They Tried to Scam Me
Scanning through my email spam filter today, I noticed a message that claimed they knew my password. The interesting thing that caught my eye, is that it might have actually been one of my old passwords, from WAY back in the day when we all took password security less seriously.
Seemingly weekly, we hear about this and that big company having a data breach where personal information was compromised. This can sometimes include password data that can fall into the hands of unscrupulous individuals who use that information to harm. For example…
Blackmail Claims:
The email I received, claimed that they knew my password, that they had accessed my computer, that they used the camera on it to spy on me and record embarrassing footage. This is rubbish, highly unlikey (especially since I don’t have a camera on my computer), and the password they claim to have was actually a login for a software service, not for my computer.
For a moment, let’s do a thought experiment. Let’s imagine that I DID use the same password for my computer that I used for some other account that got hacked. What if it was possible? You might start to feel stressed, wondering if someone might have access to your computer, your private files, your bank credentials, your social media accounts, etc. This is the number one reason why security experts now suggest that you never use the same password twice. That way, if someone somehow obtains your password from your social media login, they won’t be able to use that information to log into any other account, such as your online banking, and vise versa.
How I responded:
1) Check to see if that password is actively used on any accounts.

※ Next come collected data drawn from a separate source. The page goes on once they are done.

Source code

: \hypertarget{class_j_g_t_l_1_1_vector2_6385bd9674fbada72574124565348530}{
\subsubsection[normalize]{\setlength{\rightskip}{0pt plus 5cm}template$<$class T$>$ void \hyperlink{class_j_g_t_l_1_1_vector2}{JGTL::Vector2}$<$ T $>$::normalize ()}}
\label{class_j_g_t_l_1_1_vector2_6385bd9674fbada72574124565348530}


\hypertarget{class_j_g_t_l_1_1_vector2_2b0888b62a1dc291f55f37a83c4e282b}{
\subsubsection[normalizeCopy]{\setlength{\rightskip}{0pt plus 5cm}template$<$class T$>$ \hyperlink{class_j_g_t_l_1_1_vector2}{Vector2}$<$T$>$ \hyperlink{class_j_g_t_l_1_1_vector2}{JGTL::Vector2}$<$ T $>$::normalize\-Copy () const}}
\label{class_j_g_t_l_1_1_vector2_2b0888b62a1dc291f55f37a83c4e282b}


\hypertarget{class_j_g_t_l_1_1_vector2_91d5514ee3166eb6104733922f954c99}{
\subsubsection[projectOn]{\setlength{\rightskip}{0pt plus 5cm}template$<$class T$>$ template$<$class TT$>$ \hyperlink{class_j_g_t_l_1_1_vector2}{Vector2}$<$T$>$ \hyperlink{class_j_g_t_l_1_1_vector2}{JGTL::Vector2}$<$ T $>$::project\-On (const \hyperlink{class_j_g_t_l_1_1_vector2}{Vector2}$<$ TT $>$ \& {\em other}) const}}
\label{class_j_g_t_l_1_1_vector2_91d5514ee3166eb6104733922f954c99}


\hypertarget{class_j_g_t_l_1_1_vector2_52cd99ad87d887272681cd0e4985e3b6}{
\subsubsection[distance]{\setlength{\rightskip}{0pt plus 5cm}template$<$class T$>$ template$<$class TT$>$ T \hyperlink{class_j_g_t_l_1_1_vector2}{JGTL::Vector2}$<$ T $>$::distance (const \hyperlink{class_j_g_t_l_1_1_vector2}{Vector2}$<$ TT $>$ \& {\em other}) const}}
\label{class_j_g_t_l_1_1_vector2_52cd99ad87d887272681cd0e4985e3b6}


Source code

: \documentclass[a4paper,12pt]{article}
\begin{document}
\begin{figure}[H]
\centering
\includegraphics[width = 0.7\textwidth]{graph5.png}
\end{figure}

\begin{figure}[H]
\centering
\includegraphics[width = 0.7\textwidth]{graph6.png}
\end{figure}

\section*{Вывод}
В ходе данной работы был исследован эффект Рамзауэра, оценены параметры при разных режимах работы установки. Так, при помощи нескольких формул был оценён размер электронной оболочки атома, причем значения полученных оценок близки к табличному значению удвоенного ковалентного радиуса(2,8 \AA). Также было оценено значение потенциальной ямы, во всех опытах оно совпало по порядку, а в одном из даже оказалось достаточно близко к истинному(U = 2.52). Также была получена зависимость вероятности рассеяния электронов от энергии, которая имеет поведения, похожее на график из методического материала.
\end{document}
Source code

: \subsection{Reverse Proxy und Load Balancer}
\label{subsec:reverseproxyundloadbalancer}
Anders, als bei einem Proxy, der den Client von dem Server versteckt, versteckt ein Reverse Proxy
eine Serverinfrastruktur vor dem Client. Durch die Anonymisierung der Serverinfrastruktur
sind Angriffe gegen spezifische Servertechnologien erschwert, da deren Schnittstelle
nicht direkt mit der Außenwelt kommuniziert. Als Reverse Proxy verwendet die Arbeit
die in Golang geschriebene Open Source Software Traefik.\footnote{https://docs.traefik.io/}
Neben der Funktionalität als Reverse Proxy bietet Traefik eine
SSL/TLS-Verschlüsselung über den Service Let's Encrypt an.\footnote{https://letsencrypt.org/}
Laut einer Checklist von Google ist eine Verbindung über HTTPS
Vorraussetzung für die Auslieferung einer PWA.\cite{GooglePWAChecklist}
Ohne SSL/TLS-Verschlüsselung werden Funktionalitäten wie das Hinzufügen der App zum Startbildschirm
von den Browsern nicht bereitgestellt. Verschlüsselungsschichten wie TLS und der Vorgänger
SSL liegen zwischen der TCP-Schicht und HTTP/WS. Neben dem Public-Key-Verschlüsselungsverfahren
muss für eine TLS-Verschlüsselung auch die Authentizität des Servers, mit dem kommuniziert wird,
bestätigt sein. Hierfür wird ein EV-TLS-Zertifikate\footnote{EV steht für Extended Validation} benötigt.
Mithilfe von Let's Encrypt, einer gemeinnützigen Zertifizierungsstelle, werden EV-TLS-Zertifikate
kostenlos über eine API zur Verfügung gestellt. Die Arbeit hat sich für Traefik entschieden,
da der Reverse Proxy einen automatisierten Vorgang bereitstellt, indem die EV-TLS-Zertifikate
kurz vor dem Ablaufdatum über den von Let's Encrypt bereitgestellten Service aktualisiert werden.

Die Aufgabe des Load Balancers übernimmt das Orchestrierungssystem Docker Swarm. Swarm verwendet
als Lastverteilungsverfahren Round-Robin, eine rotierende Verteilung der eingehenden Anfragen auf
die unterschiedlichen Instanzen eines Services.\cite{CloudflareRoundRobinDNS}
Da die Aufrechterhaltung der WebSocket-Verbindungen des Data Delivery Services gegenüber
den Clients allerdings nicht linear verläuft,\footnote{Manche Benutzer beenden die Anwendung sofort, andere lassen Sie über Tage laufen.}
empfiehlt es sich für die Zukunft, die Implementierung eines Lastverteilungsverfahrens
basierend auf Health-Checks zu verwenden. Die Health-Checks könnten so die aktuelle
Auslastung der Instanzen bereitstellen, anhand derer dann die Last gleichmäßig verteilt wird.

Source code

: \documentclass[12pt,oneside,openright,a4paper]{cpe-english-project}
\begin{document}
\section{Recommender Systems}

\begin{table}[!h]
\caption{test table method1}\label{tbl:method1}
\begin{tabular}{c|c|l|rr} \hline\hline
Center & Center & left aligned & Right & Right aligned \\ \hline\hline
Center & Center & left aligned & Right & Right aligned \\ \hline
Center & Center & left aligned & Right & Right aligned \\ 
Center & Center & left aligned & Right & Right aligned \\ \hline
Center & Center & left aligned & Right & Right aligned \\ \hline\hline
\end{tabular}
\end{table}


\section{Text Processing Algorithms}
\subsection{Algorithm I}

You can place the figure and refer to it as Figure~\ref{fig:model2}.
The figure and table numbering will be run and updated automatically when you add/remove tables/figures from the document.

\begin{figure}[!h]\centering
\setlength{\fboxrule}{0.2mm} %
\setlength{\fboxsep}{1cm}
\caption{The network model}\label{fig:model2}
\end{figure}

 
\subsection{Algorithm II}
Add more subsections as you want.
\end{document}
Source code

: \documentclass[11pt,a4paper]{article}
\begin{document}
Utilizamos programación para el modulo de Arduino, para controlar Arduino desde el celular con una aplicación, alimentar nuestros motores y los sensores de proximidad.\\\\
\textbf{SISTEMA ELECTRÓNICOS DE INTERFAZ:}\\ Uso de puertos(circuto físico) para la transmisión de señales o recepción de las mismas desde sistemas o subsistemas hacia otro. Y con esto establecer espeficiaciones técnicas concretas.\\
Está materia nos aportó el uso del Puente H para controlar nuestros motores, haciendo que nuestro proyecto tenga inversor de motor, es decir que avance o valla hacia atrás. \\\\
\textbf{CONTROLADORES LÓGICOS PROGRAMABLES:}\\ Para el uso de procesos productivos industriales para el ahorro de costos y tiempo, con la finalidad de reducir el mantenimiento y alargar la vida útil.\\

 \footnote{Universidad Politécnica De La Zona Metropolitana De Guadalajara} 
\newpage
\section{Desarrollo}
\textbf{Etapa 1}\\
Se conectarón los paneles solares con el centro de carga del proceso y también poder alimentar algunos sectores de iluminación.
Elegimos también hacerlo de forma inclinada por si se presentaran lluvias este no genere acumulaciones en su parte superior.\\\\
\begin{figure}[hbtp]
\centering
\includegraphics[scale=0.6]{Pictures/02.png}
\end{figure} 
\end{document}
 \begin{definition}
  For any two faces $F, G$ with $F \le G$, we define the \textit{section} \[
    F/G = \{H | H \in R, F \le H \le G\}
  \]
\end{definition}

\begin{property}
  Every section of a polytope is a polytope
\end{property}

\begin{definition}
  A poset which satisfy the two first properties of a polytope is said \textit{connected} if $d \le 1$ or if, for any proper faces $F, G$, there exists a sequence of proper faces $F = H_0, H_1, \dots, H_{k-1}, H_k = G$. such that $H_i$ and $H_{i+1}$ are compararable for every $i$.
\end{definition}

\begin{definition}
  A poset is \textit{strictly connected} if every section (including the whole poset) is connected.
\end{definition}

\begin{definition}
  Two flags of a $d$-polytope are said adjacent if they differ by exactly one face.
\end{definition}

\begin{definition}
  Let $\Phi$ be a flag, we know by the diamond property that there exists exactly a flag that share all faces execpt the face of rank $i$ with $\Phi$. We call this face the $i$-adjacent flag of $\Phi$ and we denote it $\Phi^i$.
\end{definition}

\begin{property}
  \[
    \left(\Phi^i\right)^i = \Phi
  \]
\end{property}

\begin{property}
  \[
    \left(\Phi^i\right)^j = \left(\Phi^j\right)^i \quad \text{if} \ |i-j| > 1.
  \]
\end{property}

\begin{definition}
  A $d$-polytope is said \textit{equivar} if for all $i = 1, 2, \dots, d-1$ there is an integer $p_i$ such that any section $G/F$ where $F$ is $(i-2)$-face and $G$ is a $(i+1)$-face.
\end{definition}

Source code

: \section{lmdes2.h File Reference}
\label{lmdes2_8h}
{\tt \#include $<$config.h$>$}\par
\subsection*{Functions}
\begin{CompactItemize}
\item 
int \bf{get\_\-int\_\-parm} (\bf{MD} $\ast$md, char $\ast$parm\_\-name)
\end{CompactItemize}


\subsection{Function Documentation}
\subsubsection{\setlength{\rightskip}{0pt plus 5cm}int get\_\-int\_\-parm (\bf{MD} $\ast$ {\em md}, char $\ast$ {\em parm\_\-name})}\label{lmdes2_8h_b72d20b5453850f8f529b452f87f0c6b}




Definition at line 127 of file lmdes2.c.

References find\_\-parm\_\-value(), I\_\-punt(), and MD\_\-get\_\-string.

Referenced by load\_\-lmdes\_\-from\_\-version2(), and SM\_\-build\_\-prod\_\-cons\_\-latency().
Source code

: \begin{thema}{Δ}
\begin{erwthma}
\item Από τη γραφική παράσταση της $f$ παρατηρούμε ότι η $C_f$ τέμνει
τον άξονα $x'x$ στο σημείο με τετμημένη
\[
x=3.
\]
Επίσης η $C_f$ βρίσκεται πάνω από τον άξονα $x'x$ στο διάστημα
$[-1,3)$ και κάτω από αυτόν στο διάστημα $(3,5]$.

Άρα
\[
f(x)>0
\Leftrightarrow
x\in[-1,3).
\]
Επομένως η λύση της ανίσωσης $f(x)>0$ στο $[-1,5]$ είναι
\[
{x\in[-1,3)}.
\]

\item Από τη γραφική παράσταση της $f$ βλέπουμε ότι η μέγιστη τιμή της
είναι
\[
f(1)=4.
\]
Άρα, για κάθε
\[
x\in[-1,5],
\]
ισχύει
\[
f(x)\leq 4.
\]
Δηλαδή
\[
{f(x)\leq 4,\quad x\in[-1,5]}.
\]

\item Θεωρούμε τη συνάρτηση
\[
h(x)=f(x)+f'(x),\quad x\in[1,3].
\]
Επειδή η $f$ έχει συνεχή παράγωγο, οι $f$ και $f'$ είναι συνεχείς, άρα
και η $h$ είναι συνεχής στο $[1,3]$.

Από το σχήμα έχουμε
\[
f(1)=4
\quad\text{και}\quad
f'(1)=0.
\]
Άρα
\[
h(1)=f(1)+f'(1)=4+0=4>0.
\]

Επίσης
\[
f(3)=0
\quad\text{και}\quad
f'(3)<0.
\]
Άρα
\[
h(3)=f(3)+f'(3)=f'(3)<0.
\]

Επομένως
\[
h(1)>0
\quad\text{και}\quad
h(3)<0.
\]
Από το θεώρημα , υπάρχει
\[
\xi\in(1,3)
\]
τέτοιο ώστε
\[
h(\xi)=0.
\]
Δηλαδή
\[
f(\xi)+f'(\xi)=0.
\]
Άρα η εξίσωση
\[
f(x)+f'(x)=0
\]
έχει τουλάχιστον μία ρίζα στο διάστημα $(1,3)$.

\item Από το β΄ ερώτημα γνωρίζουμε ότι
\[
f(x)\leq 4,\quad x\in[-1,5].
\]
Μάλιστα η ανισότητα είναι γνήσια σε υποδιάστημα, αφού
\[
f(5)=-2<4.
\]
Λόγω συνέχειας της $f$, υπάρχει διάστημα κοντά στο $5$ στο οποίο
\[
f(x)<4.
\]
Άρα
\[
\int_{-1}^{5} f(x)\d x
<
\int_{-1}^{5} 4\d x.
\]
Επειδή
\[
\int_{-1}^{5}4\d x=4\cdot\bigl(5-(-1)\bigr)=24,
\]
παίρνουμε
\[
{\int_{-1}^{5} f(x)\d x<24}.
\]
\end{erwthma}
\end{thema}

My first step was to check my records and assess if I have any overlooked accounts that might still use that password. As expected, I didn’t find any but I feel better for having checked.
2) Review accounts for passwrods that haven’t been changed in a while.
My second step was to go ahead and refresh passwords on some of my older accounts. This might look like updating or creating new admin accounts for my personal and my clients wordpress websites.
Why?
Because data breaches happen, because your data and passwords might occasionally be compromised, one easy way to limit your security risk is to update/change your passwords regularly. Regularly is relative and depends on your personal situation. If an account isn’t particularly sensitive, you might feel safe to just change it once every year or two. If the password is protecting sensitive data or access to accounts critical to your business or your personal life, you should consider changing it more frequently.